Kenya’s government has been fighting off a huge cyber-attack
Since almost a week ago, Kenya’s government has been fighting a massive cyber-attack that has affected its online services.
A number of private companies have also been affected by the attack, although the extent of the damage has not yet been determined.
Still, it is unclear who was behind it and what the motive was.
A cyber-attack on the eCitizen portal, which offers over 5,000 government services to the public, has been confirmed by the government.
The difficulties accessing services on the portal had been reported for several days, including:
Renewals and applications for passports
Foreigners visiting the country can obtain e-visas
The issuance of driving licenses, identification cards, and national health records
Due to the challenges with the eCitizen system, the government had to promise visas on arrival to visitors who qualified for e-visas.
Electricity payment systems and train booking systems were also disrupted.
Also affected were mobile-money banking services, as well as payments made at shops, public transportation vehicles, hotels, and other locations using M-Pesa, a popular mobile-money platform.
Safaricom, which operates the service, has not officially commented, and it is unclear whether the hack affected them.
People have been encouraged to use online government services, and this, coupled with widespread adoption of mobile money payments, meant many Kenyans felt the impact of the attack.
Approximately 76% of Kenyans use mobile money, and 67% use mobile internet.
Information, Communication and Digital Economy Minister Eliud Owalo confirmed the attack, but stressed that no data had been accessed or lost.
On Friday, ministry officials met with private sector players to discuss cyber security issues, although it’s unclear whether the meeting was triggered by the attack or preplanned.
However, intermittent interruptions continue to affect the speed and access to online services despite efforts to block the source of the attack.
Anonymous Sudan has claimed responsibility for the attack.
Described as Sudanese cyber-warriors and vowing to attack anyone who interferes in Sudan’s internal affairs, the group may have links to Russia.
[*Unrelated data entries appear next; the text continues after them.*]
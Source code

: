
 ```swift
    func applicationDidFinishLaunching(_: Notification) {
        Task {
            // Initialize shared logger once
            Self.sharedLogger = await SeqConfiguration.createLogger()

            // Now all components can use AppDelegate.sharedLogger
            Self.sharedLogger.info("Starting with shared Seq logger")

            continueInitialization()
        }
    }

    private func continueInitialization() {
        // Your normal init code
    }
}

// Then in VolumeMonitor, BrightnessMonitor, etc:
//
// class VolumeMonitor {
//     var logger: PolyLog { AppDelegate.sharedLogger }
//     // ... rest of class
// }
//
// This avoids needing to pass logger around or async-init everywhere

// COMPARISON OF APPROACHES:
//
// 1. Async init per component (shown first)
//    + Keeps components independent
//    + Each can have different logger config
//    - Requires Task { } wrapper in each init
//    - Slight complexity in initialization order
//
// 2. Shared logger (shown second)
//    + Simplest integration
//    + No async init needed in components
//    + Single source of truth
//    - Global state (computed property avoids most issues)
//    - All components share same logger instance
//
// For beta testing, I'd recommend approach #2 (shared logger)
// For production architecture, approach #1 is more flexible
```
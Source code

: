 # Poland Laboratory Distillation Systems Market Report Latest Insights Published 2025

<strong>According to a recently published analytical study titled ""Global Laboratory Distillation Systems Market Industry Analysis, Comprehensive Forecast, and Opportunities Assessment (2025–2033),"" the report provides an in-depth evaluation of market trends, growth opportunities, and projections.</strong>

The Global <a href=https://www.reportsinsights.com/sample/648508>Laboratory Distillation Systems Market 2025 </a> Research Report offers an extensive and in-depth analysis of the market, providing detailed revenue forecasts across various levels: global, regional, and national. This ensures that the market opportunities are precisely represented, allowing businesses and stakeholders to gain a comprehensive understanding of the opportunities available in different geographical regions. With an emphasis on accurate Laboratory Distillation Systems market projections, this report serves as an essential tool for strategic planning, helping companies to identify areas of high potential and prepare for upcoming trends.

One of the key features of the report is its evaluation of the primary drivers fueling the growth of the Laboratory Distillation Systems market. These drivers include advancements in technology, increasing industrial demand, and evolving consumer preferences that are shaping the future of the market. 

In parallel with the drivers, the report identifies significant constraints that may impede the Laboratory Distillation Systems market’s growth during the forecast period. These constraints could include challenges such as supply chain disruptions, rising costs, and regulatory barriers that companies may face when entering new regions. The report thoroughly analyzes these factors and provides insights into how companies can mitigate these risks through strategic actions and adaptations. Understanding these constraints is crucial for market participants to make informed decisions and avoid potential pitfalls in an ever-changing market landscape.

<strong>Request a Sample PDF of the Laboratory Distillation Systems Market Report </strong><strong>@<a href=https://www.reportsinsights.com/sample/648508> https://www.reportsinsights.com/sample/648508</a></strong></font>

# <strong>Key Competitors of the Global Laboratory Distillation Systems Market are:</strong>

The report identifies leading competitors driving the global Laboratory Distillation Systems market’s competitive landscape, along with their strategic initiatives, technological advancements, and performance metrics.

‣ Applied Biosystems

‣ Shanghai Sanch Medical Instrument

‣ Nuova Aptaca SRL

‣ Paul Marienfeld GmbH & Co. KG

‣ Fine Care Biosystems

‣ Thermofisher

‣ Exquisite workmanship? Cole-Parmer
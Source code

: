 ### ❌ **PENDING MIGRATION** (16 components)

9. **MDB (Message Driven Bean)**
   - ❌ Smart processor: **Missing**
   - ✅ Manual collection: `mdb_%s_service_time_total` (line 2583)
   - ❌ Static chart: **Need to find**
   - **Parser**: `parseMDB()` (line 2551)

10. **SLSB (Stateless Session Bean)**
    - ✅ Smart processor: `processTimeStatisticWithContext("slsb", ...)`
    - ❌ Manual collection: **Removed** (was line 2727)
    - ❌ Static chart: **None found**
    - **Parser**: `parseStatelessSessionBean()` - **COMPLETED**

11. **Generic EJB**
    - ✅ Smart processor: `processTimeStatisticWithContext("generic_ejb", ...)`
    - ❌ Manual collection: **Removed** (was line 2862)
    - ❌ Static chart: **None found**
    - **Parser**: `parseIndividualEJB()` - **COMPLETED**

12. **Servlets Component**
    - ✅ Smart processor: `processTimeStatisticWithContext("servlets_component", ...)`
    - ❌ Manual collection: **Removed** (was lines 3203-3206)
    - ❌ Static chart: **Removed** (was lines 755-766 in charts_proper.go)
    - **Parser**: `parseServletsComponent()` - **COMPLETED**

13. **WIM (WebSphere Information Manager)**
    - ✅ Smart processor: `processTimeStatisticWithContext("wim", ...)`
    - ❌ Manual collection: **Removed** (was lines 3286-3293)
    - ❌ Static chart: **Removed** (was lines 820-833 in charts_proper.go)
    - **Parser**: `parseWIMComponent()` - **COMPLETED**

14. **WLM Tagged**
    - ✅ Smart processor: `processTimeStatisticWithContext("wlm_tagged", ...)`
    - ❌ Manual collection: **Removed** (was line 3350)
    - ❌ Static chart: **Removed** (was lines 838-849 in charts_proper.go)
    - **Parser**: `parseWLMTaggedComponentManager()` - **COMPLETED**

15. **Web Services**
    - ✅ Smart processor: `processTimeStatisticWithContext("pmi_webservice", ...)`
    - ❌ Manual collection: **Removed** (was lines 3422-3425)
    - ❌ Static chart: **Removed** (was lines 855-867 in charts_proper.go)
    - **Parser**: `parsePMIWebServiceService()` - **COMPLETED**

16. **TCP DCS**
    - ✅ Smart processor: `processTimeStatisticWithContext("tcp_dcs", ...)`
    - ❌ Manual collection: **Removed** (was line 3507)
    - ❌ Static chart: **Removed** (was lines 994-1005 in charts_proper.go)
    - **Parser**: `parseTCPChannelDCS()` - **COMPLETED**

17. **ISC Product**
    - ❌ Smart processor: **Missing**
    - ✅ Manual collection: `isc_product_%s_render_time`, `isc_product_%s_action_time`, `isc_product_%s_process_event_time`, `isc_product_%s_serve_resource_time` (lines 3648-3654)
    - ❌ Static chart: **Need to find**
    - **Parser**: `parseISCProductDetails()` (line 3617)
In addition to supporting Russia, the group has become an affiliate of the pro-Russian hacking group Killnet. According to the company, it has no connection to the famous international hacktivist collective Anonymous.
A group called Anonymous Sudan emerged in January this year and has become extremely prolific, committing disruptive, albeit not sophisticated, attacks on a regular basis.
A warning of an impending attack on Kenyan systems was posted on Sunday on the group’s Telegram channel.
The attack was sparked by Kenya’s meddling in Sudanese affairs and its statements doubting the government’s sovereignty.
Sudanese authorities have repeatedly rejected Kenyan President William Ruto’s attempts to mediate in the conflict between the Sudanese military and the paramilitary Rapid Support Forces (RSF).
A video showing a Sudanese general taunting President Ruto and the Kenyan army went viral last week.
A member of parliament from Mr Ruto’s party then recorded a video hitting back at the general, which was widely shared as well.
A member of Anonymous Sudan and a cyber researcher called IntelCocktail were interviewed Cyber Correspondent Joe Tidy over Telegram last week.
Russian links were denied by the group.
“Those claims are all false; we sometimes write in Russian because there are many Russian members in our channel,” the spokesperson said.
A report released earlier this year by cyber-security provider Truesec revealed that Anonymous Sudan’s Telegram account lists its user location as Russia.
Cyber-security companies like Mandiant and Trustwave suggest that the group might be associated with or working for the Kremlin, but neither company has proven it.
Cyber-security expert Nathaniel Allen of the Africa Center for Strategic Studies told that it was unquestionably a pro-Russian hacker group and didn’t appear to have any links to Sudan.
According to him, its “tools, techniques, and practices mirror those of other Russian hacking groups. The group appears to have targeted mostly Western or West-aligned countries and governments. It does not appear to have attacked any Russian targets.”
A group supporting the Kremlin declared its support for the Kremlin in June during the Wagner mutiny.
In their words: “We don’t care about Russian affairs, but we wanted to repay Russians for their support.”
In his interview, Joe Tidy said he couldn’t draw any firm conclusions about the group’s true identity.